String address and string content

B

bintom

char str1[ ] = "abc", str2[ ] = "abc";

if(str1 == str2)
cout << "Identical";
else
cout << "Different";

I ran the above code on Dev C++ and the output was "Different" as
expected. In other words, the compiler compared the location of str1
and str2 in memory. But in, in the statement

cout << str1;

why does it return the string at str1 and not the memory address of
str1?

What is the technical jargon for this dual behaviour?

Thanks,
Bintom
 
P

Paul N

char str1[ ] = "abc", str2[ ] = "abc";

if(str1 == str2)
  cout << "Identical";
else
  cout << "Different";

I ran the above code on Dev C++ and the output was "Different" as
expected. In other words, the compiler compared the location of str1
and str2 in memory. But in, in the statement

   cout << str1;

 why does it return the string at str1 and not the memory address of
str1?

What is the technical jargon for this dual behaviour?

The word you're looking for may be "overloading". The << operatior on
cout is overloaded, in that it does different things depending on the
type of the things sent to it. So a void pointer causes it to print
the address, whereas a char pointer causes it to print a string.

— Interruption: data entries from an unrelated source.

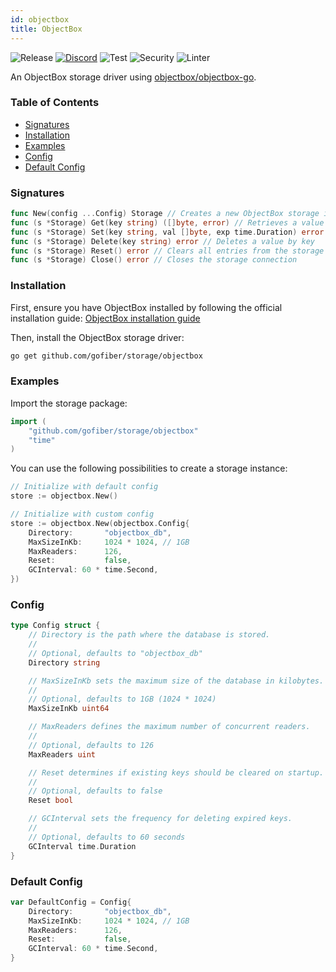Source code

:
 ```yaml
---
id: objectbox
title: ObjectBox
---
```


![Release](https://img.shields.io/github/v/tag/gofiber/storage?filter=objectbox*)
[![Discord](https://img.shields.io/discord/704680098577514527?style=flat&label=%F0%9F%92%AC%20discord&color=00ACD7)](https://gofiber.io/discord)
![Test](https://img.shields.io/github/actions/workflow/status/gofiber/storage/test-objectbox.yml?label=Tests)
![Security](https://img.shields.io/github/actions/workflow/status/gofiber/storage/gosec.yml?label=Security)
![Linter](https://img.shields.io/github/actions/workflow/status/gofiber/storage/linter.yml?label=Linter)

An ObjectBox storage driver using [objectbox/objectbox-go](https://github.com/objectbox/objectbox-go).

### Table of Contents

- [Signatures](#signatures)
- [Installation](#installation)
- [Examples](#examples)
- [Config](#config)
- [Default Config](#default-config)

### Signatures

```go
func New(config ...Config) Storage // Creates a new ObjectBox storage instance
func (s *Storage) Get(key string) ([]byte, error) // Retrieves a value by key
func (s *Storage) Set(key string, val []byte, exp time.Duration) error // Stores a value with an optional expiration
func (s *Storage) Delete(key string) error // Deletes a value by key
func (s *Storage) Reset() error // Clears all entries from the storage
func (s *Storage) Close() error // Closes the storage connection
```

### Installation

First, ensure you have ObjectBox installed by following the official installation guide:
[ObjectBox installation guide](https://golang.objectbox.io/install)

Then, install the ObjectBox storage driver:
```bash
go get github.com/gofiber/storage/objectbox
```

### Examples

Import the storage package:

```go
import (
    "github.com/gofiber/storage/objectbox"
    "time"
)
```

You can use the following possibilities to create a storage instance:

```go
// Initialize with default config
store := objectbox.New()

// Initialize with custom config
store := objectbox.New(objectbox.Config{
    Directory:       "objectbox_db",
    MaxSizeInKb:     1024 * 1024, // 1GB
    MaxReaders:      126,
    Reset:           false,
    GCInterval: 60 * time.Second,
})
```

### Config

```go
type Config struct {
    // Directory is the path where the database is stored.
    //
    // Optional, defaults to "objectbox_db"
    Directory string

    // MaxSizeInKb sets the maximum size of the database in kilobytes.
    //
    // Optional, defaults to 1GB (1024 * 1024)
    MaxSizeInKb uint64

    // MaxReaders defines the maximum number of concurrent readers.
    //
    // Optional, defaults to 126
    MaxReaders uint

    // Reset determines if existing keys should be cleared on startup.
    //
    // Optional, defaults to false
    Reset bool

    // GCInterval sets the frequency for deleting expired keys.
    //
    // Optional, defaults to 60 seconds
    GCInterval time.Duration
}
```

### Default Config

```go
var DefaultConfig = Config{
    Directory:       "objectbox_db",
    MaxSizeInKb:     1024 * 1024, // 1GB
    MaxReaders:      126,
    Reset:           false,
    GCInterval: 60 * time.Second,
}
```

The fact that you are surprised at this suggests you're either not
entirely clear what's going on, or you haven't thought it though
properly. Presumably you were expecting

cout << "Different";

to print a string, rather than the address where the text is stored?
It's a char pointer too...

Hope that helps.
Paul.
 
S

SG

[...] Presumably you were expecting

cout << "Different";

to print a string, rather than the address where the
text is stored? It's a char pointer too...

That depends on what you consider to be "it". The string literal is
certainly an lvalue expression of type const char[10]. But it
implicitly converts to a const char* (in this case) which is then
passed to one of the overloads for operator<<.

Cheers!
SG
 
R

Rolf Magnus

SG said:
[...] Presumably you were expecting

cout << "Different";

to print a string, rather than the address where the
text is stored? It's a char pointer too...

That depends on what you consider to be "it". The string literal is
certainly an lvalue expression of type const char[10]. But it
implicitly converts to a const char* (in this case) which is then
passed to one of the overloads for operator<<.

Same goes for the comparison of str1 and str2.